Histograms work really well at showing the shape of a single

distribution. So it’s easy to see that Alice’s deals clump into two

distinct blocks, while Clara’s have a single block. Those shapes are

somewhat easy to see from the strip chart too, but the histogram clarifies

the shape.

A histogram shows only one group, but here I’ve shown several together

to do the comparison. R has a special feature for this, which it refers to

as faceted plots. These kind of “small multiples” (a term coined by

Edward Tufte) can be very handy for comparisons. Fortunately R makes them

easy to plot.

Another way to visualize the shapes of the distributions is a density

plot, which I think of as a smooth curve of a histogram.

## show code

ggplot(large_sales, aes(value, color=name)) + geom_density(show.legend=FALSE) + geom_vline(xintercept = 0) + xlab(label = "revenue increase (%)") + scale_y_continuous(breaks = c(0.1)) + theme_grey(base_size=30) + facet_wrap(~ name,ncol=1)

The density scale on the y axis isn’t very meaningful to

me, so I tend to remove that scale from the plot – after all the key

element of these are shapes of the distributions. In addition, since the

density plot is easy to render as a line, I can plot all of them on a

single graph.

## show code

ggplot(large_sales, aes(value, color=name)) + geom_density(size=2) + scale_y_continuous(breaks = NULL) + xlab(label = "revenue increase (%)") + geom_vline(xintercept = 0) + theme_grey(base_size=30)

Histograms and density plots are more effective when there are more

data points, they aren’t so helpful when there’s only a handful (as with

the first example). A bar chart of counts is useful when there are only a few

values, such as the 5-star ratings on review sites. A few years ago Amazon

added such a chart for its reviews, which show the distribution in

addition to the average score.

## Boxplots work well with many comparisons

Histograms and density plots are a good way to compare different

shapes of distributions, but once I get beyond a handful of graphs then

they become difficult to compare. It’s also useful to get a sense of

commonly defined ranges and positions within the distribution. This is

where the boxplot comes in handy.

## show code

ggplot(large_sales, aes(name, value, color=name)) + geom_boxplot(show.legend=FALSE) + ylab(label = "revenue increase (%)") + geom_hline(yintercept = 0) + theme_grey(base_size=30)

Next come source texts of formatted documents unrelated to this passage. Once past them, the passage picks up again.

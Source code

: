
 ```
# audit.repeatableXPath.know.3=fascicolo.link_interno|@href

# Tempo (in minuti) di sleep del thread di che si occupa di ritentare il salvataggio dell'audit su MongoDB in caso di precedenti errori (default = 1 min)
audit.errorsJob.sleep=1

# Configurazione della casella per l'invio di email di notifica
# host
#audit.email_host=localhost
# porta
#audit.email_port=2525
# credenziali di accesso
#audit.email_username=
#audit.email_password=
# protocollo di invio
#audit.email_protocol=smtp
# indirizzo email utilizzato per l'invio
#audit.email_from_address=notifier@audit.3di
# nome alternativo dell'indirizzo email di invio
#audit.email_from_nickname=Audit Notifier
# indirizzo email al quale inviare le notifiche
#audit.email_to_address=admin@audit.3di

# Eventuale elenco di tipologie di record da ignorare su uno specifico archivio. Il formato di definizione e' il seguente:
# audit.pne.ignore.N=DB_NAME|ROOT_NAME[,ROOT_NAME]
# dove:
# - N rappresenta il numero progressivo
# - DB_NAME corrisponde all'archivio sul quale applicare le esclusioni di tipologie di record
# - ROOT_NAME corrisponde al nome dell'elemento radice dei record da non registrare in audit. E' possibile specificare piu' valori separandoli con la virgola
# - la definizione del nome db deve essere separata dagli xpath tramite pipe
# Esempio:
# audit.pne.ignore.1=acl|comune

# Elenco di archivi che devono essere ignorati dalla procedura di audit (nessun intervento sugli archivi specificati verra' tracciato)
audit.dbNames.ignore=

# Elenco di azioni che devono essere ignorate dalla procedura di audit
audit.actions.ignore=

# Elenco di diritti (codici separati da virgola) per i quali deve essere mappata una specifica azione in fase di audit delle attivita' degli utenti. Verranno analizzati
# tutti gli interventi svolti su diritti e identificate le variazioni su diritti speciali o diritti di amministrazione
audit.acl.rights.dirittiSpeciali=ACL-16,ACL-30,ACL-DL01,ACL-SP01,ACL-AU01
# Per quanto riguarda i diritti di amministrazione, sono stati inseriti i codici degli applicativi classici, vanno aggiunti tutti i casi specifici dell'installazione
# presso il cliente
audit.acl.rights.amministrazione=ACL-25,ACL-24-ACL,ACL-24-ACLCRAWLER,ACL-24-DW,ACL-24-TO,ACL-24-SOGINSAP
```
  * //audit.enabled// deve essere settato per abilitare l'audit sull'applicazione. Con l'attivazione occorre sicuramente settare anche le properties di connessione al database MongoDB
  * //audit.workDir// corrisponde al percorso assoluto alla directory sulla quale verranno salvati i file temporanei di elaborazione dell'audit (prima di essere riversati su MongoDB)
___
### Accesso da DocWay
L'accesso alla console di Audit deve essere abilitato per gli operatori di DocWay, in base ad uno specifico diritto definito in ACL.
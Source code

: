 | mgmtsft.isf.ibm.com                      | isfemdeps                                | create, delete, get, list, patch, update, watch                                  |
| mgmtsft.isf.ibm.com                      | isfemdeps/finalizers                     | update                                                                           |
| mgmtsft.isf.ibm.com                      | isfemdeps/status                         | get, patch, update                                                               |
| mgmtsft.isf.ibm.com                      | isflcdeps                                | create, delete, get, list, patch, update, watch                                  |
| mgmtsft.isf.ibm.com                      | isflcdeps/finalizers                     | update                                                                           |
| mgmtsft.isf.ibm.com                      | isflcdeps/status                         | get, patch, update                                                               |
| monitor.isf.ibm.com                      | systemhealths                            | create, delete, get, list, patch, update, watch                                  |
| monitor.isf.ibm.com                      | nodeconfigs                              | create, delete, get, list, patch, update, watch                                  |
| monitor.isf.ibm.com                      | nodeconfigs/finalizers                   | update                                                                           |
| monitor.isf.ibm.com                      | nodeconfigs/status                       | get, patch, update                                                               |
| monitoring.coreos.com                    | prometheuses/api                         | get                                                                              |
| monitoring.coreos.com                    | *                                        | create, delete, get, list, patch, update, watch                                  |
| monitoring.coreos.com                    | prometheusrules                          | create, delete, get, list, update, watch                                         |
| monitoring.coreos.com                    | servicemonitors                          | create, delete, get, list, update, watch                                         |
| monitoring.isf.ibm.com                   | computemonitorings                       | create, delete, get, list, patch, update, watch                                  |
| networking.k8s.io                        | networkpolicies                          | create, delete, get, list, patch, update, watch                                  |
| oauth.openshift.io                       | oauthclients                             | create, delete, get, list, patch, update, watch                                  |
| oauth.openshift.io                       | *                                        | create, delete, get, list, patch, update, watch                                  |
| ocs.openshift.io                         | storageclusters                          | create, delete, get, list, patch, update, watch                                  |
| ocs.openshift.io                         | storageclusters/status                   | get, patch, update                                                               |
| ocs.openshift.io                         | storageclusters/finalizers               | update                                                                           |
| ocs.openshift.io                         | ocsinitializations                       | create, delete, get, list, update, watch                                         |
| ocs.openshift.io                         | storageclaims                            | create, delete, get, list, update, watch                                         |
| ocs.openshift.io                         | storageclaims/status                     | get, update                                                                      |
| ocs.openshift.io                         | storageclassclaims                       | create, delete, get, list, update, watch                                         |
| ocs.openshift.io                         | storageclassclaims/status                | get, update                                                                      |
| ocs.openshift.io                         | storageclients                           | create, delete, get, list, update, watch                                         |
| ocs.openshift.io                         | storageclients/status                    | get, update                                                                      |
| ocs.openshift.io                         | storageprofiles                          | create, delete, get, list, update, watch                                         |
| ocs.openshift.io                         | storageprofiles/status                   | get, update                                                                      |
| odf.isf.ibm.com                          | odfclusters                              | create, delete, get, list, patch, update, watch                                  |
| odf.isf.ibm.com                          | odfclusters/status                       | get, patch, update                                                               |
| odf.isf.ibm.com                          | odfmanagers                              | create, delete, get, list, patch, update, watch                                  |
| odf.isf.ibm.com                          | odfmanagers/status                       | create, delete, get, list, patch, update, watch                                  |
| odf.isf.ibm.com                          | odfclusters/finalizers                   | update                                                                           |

The box plot focuses our attention on the middle range of the data, so

that half the data points are within the box. Looking at the graph we can

see more than half of Bob’s accounts shrank and that his upper quartile is

below Clara’s lower quartile. We also see his cluster of hot accounts at

the upper end of the graph.

The box plot works nicely with a couple of dozen items to compare,

providing a good summary of what the underlying data looks like. Here’s an

example of this. I moved to London in 1983 and moved to Boston a decade

later. Being British, I naturally think about how the weather compares in

the two cities. So here is a chart showing comparing their daily high

temperatures each month since 1983.

## show code

ggplot(temps, aes(month, high_temp, color=factor(city))) + ylab(label = "daily high temp (°C)") + theme_grey(base_size=20) + scale_x_discrete(labels=month.abb) + labs(color = NULL) + theme(legend.position = "bottom") + geom_boxplot()

This is an impressive chart, since it summarizes over 27,000 data

points. I can see how the median temperatures are warmer in London during

the winter, but cooler in the summer. But I can also see how the

variations in each month compare. I can see that over a quarter of the

time, Boston doesn’t get over freezing in January. Boston’s upper quartile

is barely over London’s lower quartile, clearly indicating how much colder

it is in my new home. But I can also see there are occasions when Boston

can be warmer in January than London ever is during that winter month.

The box plot does have a weakness, however, in that we can’t see the

exact shape of the data, just the commonly defined aggregate points. This

may be an issue when comparing Alice and Clara, since we don’t see the

double-peak in Alice’s distribution in the way that we do with histogram

and density chart.

There are a couple of ways around this. One is that I can easily

combine the box plot with the strip chart.

## show code

ggplot(large_sales, aes(name, value, color=name)) + geom_boxplot(show.legend=FALSE, outlier.shape = NA) + geom_jitter(width=0.15, alpha = 0.4, size=1, show.legend=FALSE) + ylab(label = "revenue increase (%)") + stat_summary(fun = "mean", size = 5, geom = "point", shape=18, color = 'black') + geom_hline(yintercept = 0) + theme_grey(base_size=30)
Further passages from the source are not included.